### Requirement
In your copy of the data, omit the pictures and keep all else exactly as given.

[Plain-text document sources]
+ + +

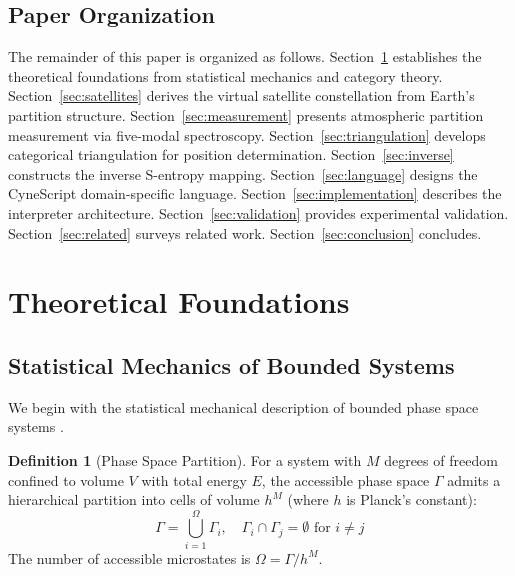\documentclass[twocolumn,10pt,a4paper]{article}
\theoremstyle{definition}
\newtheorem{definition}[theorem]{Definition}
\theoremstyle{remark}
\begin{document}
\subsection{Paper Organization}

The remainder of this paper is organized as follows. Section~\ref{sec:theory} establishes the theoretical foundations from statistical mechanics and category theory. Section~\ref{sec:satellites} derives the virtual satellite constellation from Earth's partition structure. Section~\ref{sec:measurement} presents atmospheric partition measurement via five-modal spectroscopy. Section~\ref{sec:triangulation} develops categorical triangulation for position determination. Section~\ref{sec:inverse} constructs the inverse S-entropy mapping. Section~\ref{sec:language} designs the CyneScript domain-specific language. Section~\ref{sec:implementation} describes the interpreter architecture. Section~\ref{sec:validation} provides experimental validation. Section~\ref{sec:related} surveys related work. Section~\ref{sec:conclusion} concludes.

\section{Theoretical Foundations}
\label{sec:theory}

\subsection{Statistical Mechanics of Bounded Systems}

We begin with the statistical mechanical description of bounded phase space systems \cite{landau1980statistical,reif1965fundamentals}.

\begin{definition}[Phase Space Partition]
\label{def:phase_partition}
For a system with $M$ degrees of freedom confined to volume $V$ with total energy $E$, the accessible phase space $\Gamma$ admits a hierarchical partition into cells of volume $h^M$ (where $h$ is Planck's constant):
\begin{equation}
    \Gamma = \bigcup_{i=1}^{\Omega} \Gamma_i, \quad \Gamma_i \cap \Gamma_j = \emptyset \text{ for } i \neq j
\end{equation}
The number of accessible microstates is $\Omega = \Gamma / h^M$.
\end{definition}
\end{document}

+ + +

### Task response
\documentclass[twocolumn,10pt,a4paper]{article}
\theoremstyle{definition}
\newtheorem{definition}[theorem]{Definition}
\theoremstyle{remark}
\begin{document}
\subsection{Paper Organization}

The remainder of this paper is organized as follows. Section~\ref{sec:theory} establishes the theoretical foundations from statistical mechanics and category theory. Section~\ref{sec:satellites} derives the virtual satellite constellation from Earth's partition structure. Section~\ref{sec:measurement} presents atmospheric partition measurement via five-modal spectroscopy. Section~\ref{sec:triangulation} develops categorical triangulation for position determination. Section~\ref{sec:inverse} constructs the inverse S-entropy mapping. Section~\ref{sec:language} designs the CyneScript domain-specific language. Section~\ref{sec:implementation} describes the interpreter architecture. Section~\ref{sec:validation} provides experimental validation. Section~\ref{sec:related} surveys related work. Section~\ref{sec:conclusion} concludes.

\section{Theoretical Foundations}
\label{sec:theory}

\subsection{Statistical Mechanics of Bounded Systems}

We begin with the statistical mechanical description of bounded phase space systems \cite{landau1980statistical,reif1965fundamentals}.

\begin{definition}[Phase Space Partition]
\label{def:phase_partition}
For a system with $M$ degrees of freedom confined to volume $V$ with total energy $E$, the accessible phase space $\Gamma$ admits a hierarchical partition into cells of volume $h^M$ (where $h$ is Planck's constant):
\begin{equation}
    \Gamma = \bigcup_{i=1}^{\Omega} \Gamma_i, \quad \Gamma_i \cap \Gamma_j = \emptyset \text{ for } i \neq j
\end{equation}
The number of accessible microstates is $\Omega = \Gamma / h^M$.
\end{definition}
\end{document}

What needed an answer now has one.